#### [TASK PROMPT]
Every line below that holds the word "support" counts once; please tally them and give only the total.

#### [INFORMATION SHOWN]
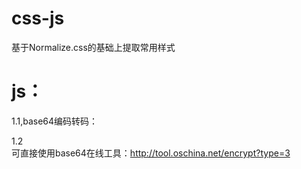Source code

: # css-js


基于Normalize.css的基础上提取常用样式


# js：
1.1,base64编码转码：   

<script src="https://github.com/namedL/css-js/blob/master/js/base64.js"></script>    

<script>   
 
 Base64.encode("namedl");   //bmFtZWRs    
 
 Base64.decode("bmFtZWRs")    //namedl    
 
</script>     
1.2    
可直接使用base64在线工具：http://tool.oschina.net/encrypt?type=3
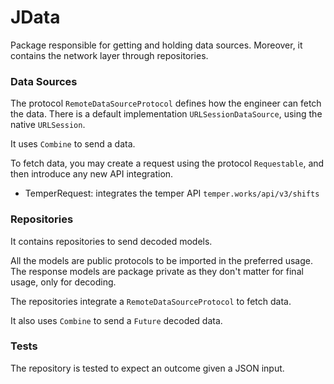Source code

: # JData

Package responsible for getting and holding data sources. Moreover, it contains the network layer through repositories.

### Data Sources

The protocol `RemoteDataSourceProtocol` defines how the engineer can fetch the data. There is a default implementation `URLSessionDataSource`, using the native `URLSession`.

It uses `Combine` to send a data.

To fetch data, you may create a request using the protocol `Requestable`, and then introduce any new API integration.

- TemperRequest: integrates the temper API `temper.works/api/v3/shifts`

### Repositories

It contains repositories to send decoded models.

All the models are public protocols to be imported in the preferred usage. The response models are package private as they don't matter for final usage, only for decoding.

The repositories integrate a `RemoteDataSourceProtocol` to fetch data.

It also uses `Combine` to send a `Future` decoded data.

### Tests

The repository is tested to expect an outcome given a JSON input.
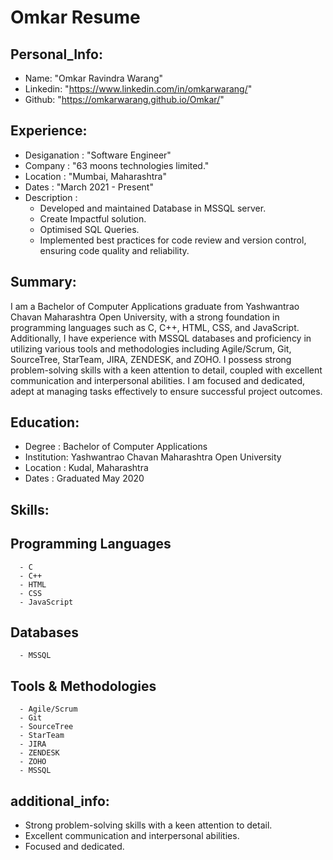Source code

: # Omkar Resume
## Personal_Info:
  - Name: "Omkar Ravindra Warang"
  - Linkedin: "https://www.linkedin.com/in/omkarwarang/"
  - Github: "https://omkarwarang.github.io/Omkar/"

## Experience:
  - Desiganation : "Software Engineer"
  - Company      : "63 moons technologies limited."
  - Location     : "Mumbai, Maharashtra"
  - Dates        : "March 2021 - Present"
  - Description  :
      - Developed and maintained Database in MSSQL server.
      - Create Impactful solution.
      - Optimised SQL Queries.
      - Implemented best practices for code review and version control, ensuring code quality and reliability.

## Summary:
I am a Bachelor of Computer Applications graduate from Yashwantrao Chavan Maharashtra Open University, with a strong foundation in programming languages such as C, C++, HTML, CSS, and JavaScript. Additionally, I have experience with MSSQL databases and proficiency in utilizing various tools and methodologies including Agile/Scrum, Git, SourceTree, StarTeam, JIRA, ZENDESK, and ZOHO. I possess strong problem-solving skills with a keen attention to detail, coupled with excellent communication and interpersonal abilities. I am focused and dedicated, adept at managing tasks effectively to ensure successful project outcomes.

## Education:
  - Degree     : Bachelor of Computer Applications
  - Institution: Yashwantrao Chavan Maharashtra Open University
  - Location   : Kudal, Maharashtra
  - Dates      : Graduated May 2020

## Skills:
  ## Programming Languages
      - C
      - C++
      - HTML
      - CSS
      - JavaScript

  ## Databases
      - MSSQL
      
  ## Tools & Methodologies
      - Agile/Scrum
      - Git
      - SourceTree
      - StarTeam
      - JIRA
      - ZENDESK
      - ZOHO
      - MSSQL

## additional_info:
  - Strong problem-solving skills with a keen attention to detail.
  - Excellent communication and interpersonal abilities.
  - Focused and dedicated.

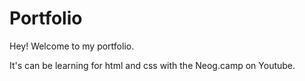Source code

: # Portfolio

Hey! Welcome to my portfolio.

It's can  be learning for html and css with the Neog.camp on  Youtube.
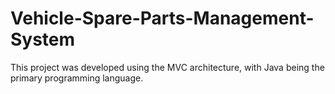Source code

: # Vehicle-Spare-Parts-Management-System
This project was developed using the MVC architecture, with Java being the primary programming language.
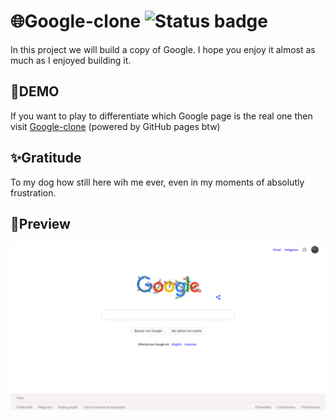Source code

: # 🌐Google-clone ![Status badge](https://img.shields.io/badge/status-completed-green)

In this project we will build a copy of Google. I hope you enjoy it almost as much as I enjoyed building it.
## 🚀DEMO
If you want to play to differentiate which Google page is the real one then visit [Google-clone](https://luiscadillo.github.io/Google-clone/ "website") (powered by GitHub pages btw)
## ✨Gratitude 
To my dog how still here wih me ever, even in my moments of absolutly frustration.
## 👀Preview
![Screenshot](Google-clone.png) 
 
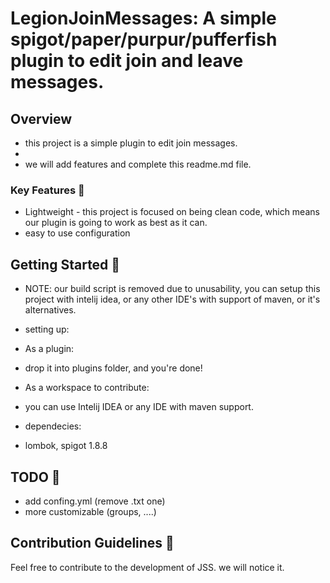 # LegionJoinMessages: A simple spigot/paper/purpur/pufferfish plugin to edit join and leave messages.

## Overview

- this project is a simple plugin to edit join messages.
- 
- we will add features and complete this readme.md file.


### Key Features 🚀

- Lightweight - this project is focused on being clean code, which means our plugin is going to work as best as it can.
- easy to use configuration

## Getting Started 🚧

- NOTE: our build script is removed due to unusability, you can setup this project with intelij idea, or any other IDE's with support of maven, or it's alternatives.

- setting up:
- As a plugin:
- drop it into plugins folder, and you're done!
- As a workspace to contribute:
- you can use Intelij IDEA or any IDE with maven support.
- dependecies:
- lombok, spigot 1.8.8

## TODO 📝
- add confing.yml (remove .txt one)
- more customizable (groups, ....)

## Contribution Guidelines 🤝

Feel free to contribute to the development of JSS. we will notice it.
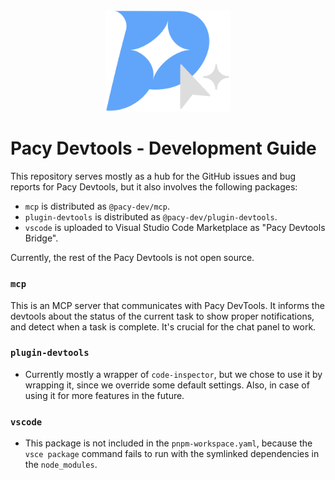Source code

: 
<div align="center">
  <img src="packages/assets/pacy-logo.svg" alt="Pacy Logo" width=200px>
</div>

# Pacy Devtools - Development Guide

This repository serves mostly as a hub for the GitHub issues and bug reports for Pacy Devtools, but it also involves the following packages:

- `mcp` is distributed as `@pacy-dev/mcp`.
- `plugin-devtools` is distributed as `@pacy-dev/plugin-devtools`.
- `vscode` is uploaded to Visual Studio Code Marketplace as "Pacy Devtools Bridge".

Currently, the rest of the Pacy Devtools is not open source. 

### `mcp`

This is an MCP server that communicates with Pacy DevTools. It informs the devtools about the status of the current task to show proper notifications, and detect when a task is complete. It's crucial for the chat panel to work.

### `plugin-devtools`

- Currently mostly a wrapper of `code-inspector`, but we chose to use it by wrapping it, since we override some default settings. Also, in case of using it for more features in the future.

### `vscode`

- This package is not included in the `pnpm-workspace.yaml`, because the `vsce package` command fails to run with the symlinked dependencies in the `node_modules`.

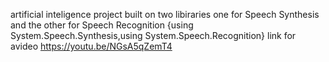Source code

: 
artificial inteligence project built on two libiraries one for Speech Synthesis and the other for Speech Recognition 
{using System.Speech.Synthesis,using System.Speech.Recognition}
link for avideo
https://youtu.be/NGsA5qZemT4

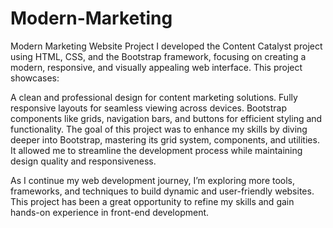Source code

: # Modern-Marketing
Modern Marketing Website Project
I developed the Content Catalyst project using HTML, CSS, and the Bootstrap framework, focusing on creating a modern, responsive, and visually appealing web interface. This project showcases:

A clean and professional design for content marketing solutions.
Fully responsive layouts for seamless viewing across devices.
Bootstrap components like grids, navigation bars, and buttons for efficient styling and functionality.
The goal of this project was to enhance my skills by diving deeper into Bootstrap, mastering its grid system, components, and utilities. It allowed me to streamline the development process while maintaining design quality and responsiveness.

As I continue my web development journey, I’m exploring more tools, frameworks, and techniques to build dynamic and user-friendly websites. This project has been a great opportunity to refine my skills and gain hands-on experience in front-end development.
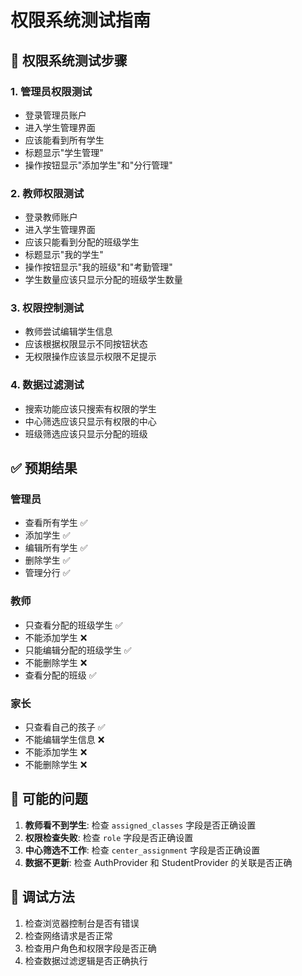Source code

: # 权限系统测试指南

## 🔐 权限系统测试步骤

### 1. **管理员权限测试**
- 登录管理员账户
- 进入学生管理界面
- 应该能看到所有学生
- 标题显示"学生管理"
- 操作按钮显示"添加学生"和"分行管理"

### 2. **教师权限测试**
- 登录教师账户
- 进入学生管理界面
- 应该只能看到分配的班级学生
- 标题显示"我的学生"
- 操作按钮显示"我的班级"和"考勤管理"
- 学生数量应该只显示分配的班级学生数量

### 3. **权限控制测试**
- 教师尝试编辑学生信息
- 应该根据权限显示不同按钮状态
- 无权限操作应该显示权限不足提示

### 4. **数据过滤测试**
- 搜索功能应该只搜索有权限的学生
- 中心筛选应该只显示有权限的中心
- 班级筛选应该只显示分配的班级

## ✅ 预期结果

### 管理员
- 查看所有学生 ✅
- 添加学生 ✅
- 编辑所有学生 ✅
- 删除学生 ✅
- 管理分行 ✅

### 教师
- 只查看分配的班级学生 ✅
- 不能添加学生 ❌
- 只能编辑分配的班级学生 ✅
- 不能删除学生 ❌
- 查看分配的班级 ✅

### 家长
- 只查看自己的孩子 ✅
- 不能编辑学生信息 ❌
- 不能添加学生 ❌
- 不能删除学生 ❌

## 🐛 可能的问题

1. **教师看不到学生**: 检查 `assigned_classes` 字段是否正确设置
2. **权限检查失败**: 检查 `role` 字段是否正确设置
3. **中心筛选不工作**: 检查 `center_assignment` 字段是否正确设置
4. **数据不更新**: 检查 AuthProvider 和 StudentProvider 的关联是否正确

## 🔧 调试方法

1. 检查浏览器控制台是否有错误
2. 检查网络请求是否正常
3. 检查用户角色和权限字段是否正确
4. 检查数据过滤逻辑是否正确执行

#### [WRITTEN RESPONSE]
2